Closed mratsim closed 6 years ago
After a few tests, the follwing proc can grow to up to 2GB before GC failing to allocate/collect on my machine at the zeros_like
step:
proc softmax_cross_entropy_backward1[T](
gradient: Tensor[T] or T,
cached_tensor: Tensor[T],
target: Tensor[T]
): Tensor[T] {.noInit.}=
let batch_size = cached_tensor.shape[1]
when gradient is T:
let grad = gradient
elif gradient is Tensor:
let grad = gradient.data[gradient.offset]
echo "cached_tensor shape:"
echo $cached_tensor.shape
result = zeros_like(cached_tensor)
for i in 0||(batch_size-1): # Can't use OpenMP - SIGSEGV Illegal Address
let (max, sumexp) = cached_tensor[_,i].streaming_max_sumexp
var res_slice = result[_, i]
apply3_inline(res_slice, cached_tensor[_,i], target[_,i]):
grad * (stable_softmax(y, max, sumexp) - z) / T(batch_size)
After discussion with Araq, Nim has a new allocator with max chunk size = 2GB.
Tests shows that the proc is failing after 13 allocations = 100000 200 8 bytes * 13 alloc = 2.08 GB. So upstream issue
Further investigation shows that apply3_inline and map3_inline are suspicious. Changing them to map2 in the following code prevents RAM rampage:
proc softmax_cross_entropy_backward1[T](
gradient: Tensor[T] or T,
cached_tensor: Tensor[T],
target: Tensor[T]
): Tensor[T] {.noInit.}=
let batch_size = cached_tensor.shape[1]
when gradient is T:
let grad = gradient
elif gradient is Tensor:
let grad = gradient.data[gradient.offset]
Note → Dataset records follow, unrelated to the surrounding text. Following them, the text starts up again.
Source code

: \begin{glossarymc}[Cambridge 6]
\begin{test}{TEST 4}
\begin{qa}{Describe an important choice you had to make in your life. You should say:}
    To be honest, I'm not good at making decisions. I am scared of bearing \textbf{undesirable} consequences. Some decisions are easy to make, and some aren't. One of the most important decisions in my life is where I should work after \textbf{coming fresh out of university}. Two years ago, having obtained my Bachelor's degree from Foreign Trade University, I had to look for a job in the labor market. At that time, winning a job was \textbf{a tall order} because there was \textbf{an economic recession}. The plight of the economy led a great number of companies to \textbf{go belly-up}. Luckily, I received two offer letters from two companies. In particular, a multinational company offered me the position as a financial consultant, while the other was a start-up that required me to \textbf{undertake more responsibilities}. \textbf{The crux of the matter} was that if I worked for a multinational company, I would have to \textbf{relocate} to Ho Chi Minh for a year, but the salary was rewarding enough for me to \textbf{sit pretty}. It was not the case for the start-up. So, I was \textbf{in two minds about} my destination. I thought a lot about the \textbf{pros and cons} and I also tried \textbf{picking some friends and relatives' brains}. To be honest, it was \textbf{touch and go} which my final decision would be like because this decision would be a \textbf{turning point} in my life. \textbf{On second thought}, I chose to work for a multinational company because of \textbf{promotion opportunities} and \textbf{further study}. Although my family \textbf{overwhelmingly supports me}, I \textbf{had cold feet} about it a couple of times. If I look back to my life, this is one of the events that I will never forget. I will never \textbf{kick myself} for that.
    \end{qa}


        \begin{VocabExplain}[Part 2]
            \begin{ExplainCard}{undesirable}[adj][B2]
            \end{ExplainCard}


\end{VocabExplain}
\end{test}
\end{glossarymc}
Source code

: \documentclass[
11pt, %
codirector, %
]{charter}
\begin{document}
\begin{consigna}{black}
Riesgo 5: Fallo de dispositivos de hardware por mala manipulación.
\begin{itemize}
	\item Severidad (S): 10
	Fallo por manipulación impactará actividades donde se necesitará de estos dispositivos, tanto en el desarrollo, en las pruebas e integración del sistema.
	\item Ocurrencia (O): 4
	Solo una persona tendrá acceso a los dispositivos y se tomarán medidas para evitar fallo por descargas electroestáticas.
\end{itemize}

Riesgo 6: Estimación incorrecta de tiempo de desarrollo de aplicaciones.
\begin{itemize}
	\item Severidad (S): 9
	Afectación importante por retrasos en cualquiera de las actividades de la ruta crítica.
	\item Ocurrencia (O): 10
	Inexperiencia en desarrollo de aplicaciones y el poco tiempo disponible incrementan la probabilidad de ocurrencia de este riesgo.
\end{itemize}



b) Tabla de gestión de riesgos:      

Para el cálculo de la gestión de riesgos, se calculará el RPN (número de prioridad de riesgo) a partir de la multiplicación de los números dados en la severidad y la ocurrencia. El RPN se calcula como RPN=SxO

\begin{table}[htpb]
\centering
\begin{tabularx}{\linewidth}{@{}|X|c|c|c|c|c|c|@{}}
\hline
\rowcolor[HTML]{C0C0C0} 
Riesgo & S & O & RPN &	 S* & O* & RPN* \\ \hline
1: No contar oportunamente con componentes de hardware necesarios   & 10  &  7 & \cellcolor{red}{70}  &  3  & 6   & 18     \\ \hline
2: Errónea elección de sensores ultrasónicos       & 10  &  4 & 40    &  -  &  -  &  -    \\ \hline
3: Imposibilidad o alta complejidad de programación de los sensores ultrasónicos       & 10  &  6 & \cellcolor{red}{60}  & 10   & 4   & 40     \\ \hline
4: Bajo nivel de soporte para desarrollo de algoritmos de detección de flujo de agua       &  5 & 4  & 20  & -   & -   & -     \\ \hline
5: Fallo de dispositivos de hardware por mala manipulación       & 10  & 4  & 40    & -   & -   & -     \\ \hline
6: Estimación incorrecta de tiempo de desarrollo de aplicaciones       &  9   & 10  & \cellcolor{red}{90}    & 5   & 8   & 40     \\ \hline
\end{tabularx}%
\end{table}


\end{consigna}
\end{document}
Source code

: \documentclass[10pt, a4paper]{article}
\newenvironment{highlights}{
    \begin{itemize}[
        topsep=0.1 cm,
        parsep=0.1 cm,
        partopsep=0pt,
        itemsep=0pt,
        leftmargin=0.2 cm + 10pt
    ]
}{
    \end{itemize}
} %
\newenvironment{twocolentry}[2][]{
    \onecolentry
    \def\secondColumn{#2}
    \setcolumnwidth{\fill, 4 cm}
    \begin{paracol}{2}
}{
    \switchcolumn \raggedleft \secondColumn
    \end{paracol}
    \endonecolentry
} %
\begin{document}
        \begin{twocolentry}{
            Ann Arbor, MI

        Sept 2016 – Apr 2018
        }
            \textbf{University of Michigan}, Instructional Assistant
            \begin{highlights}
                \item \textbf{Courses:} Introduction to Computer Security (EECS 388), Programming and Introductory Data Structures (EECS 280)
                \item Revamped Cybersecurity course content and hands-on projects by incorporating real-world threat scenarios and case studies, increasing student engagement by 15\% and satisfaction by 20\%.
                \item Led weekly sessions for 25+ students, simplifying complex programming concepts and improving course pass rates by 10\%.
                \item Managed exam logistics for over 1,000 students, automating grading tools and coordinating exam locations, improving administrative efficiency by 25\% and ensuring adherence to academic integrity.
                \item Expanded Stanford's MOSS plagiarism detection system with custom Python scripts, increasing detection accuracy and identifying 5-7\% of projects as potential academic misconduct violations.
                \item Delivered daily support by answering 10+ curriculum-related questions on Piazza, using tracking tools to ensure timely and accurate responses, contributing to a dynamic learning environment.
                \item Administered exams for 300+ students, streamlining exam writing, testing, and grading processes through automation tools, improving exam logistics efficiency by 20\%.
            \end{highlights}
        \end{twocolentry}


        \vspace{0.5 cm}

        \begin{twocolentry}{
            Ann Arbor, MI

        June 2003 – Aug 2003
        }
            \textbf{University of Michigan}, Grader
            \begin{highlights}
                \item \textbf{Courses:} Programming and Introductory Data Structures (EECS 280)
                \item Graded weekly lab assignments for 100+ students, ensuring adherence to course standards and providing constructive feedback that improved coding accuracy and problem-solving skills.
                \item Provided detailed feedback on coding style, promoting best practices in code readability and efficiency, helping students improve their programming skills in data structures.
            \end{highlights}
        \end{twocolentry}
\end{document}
result = zeros_like(cached_tensor)
for i in 0||(batch_size-1):
let (max, sumexp) = cached_tensor[_,i].streaming_max_sumexp
var res_slice = result[_, i]
apply3_inline(res_slice, cached_tensor[_,i], target[_,i]):
grad * (stable_softmax(y, max, sumexp) - z) / T(batch_size)
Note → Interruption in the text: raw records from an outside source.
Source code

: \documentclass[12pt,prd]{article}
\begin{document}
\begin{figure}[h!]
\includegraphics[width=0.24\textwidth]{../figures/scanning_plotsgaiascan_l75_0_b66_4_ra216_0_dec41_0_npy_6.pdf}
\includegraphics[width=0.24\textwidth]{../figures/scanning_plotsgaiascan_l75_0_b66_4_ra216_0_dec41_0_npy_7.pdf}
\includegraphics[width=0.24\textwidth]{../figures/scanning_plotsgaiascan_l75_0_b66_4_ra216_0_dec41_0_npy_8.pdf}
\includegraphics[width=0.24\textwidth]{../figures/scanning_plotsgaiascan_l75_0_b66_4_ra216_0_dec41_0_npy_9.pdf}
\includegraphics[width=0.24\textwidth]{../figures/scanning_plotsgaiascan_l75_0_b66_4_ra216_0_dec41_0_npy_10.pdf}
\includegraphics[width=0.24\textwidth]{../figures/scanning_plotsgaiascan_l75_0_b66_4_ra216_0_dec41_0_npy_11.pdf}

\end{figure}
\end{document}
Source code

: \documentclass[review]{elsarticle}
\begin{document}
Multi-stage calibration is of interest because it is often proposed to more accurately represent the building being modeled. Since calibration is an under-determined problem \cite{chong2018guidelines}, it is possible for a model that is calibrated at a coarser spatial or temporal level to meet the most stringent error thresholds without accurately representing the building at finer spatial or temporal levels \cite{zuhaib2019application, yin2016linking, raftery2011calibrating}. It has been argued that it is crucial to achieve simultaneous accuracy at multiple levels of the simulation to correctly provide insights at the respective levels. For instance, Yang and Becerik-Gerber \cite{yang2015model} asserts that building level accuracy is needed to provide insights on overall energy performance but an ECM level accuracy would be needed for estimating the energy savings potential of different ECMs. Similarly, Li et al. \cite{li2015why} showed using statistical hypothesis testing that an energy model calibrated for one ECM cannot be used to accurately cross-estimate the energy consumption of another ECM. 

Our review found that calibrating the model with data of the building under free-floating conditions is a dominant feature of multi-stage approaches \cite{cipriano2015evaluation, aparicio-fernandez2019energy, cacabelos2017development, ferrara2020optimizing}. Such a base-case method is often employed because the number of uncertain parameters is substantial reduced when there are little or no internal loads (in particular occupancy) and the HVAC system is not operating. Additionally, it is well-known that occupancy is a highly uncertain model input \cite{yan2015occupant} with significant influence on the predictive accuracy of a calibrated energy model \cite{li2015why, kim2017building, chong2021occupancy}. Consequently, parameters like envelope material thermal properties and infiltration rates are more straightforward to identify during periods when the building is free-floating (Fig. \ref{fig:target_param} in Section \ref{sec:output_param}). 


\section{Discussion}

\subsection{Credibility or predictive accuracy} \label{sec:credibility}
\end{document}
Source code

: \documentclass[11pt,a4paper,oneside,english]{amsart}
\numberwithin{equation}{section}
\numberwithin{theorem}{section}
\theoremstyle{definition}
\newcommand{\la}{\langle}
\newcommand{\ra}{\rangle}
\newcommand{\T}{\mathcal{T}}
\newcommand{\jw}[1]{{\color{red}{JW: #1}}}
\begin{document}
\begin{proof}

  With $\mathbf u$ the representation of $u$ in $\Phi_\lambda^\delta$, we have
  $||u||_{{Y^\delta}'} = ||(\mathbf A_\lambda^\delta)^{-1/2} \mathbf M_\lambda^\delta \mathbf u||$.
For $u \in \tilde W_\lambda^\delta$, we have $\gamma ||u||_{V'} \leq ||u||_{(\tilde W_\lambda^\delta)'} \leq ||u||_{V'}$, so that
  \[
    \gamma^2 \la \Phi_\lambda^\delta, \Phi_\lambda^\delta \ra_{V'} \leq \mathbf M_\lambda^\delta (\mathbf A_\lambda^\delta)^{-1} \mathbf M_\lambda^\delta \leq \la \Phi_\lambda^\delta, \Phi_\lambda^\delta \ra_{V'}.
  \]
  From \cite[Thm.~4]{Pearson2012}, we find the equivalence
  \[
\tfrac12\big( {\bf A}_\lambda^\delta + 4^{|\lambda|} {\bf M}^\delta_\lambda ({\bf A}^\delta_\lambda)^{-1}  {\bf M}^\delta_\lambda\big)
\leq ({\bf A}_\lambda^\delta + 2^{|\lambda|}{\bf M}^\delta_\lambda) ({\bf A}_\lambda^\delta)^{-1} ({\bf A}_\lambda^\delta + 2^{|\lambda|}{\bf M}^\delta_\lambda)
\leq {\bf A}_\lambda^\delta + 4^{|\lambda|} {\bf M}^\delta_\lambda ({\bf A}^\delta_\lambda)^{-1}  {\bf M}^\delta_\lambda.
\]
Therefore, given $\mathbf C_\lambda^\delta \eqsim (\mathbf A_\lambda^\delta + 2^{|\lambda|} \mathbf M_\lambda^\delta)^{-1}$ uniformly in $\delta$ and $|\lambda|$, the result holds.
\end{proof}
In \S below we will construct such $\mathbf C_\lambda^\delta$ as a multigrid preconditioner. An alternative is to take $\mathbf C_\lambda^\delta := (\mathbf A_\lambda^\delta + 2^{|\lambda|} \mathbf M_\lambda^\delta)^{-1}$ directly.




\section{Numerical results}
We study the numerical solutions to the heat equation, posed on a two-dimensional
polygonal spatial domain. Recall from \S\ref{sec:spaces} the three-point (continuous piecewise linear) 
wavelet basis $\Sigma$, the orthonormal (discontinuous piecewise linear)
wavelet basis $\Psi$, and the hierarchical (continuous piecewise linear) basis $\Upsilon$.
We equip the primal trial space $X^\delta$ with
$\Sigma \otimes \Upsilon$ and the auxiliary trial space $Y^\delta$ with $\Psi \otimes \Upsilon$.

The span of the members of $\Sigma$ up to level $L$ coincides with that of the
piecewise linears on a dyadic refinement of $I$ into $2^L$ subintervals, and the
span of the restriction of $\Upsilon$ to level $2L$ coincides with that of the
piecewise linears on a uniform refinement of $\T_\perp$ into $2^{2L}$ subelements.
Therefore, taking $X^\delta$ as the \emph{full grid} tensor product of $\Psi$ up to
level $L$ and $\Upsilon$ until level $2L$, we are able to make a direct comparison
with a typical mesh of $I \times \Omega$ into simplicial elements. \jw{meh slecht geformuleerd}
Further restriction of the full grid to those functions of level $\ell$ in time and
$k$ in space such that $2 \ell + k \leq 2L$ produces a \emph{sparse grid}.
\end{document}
############ New optimized
proc softmax_cross_entropy_backward2[T](
gradient: Tensor[T] or T,
cached_tensor: Tensor[T],
target: Tensor[T]
): Tensor[T] {.noInit.}=
let batch_size = cached_tensor.shape[1]
when gradient is T:
let grad = gradient
elif gradient is Tensor:
let grad = gradient.data[gradient.offset]
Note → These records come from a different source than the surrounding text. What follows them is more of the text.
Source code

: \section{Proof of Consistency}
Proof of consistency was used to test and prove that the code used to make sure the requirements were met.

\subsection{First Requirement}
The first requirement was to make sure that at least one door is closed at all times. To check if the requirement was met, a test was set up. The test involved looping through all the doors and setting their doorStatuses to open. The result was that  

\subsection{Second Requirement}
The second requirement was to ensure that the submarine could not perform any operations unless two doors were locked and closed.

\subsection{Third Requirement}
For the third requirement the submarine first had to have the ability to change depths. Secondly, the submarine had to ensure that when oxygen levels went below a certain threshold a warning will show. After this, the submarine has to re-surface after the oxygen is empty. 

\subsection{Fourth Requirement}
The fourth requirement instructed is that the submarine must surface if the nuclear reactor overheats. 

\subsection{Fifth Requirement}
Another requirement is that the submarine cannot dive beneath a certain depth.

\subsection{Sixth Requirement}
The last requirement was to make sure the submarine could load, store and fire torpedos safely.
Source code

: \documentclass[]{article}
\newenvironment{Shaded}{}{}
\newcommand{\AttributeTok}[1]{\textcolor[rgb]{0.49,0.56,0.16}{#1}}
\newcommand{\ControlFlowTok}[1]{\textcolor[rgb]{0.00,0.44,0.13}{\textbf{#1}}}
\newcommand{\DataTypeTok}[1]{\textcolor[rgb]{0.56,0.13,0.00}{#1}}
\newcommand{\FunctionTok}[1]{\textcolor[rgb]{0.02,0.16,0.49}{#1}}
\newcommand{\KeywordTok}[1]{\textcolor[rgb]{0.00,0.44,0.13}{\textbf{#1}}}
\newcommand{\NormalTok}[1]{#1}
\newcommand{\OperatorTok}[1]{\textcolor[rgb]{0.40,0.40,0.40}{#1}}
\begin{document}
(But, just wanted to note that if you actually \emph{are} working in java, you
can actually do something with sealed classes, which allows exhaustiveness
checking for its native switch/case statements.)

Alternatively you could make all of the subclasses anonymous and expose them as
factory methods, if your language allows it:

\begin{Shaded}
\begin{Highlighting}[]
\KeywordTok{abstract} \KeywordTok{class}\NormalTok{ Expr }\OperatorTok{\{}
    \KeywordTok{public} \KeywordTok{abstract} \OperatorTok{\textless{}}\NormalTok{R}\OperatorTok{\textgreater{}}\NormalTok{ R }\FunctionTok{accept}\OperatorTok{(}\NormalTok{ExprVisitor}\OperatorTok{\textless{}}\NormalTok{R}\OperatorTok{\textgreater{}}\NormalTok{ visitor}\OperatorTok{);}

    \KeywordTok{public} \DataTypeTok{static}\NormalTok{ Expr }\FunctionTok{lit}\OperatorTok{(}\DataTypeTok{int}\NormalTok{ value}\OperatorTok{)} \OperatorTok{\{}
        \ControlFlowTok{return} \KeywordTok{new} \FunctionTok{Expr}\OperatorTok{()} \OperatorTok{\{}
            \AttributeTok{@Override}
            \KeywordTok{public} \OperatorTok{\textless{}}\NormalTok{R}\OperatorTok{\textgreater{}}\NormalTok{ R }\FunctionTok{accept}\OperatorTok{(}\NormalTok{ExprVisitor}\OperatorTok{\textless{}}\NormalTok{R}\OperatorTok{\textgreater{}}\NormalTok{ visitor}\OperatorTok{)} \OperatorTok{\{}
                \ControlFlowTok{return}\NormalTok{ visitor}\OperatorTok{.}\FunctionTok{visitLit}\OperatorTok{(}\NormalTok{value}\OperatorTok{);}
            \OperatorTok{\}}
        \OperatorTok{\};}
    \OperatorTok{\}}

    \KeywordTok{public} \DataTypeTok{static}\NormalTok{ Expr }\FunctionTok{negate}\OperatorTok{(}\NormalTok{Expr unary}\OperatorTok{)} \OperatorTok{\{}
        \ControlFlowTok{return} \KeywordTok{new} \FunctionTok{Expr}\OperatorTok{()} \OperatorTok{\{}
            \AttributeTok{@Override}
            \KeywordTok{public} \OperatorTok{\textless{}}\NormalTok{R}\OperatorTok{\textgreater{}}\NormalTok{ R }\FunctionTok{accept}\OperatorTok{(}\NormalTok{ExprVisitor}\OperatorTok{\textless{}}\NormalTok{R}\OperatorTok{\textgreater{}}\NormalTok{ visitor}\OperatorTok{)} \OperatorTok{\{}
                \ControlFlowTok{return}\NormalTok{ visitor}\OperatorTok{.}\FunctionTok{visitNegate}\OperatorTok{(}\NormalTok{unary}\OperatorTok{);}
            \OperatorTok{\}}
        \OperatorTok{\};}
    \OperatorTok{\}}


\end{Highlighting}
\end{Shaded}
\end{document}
let axis_max_sumexp = cached_tensor.streaming_max_sumexp(axis = 1).broadcast(cached_tensor.shape)
# let axis_max_sumexp = cached_tensor.classic_max_sumexp(axis = 1).broadcast(cached_tensor.shape)
result = map3_inline(cached_tensor, target, axis_max_sumexp):
grad * (stable_softmax(x, z.max, z.sumexp) - y) / T(batch_size)
Furthermore in this complete example, exchanging the order of softmax_cross_entropy_backward1
and 2
prevents the bug from happening:
import ../src/tensor/tensor,
math, times
proc streaming_max_sumexp[T](t: Tensor[T]): tuple[max:T, sumexp: T] {.noSideEffect, inline.}=
# One pass but with branching
result.max = -Inf.T # will store the streaming max of the tensor
result.sumexp = 0.T # will store the streaming sum of exp of the tensor
for x in t:
if x <= result.max:
result.sumexp += exp(x - result.max)
else:
result.sumexp *= exp(result.max - x)
result.sumexp += 1
result.max = x
proc classic_max_sumexp[T](t: Tensor[T]): tuple[max:T, sumexp: T] =
# 2 pass no branching
result.max = t.max
result.sumexp = t.fold_inline() do:
x = exp(y - result.max)
do:
x += exp(y - result.max)
do: x += y
proc streaming_max_sumexp[T](t: Tensor[T], axis: int): Tensor[tuple[max:T, sumexp: T]] {.noInit.}=
# Only 2D tensor are supported for now. (i.e. no 3D Softmax)
assert axis in {0, 1}
result = newTensorUninit[tuple[max:T, sumexp: T]](t.shape[axis])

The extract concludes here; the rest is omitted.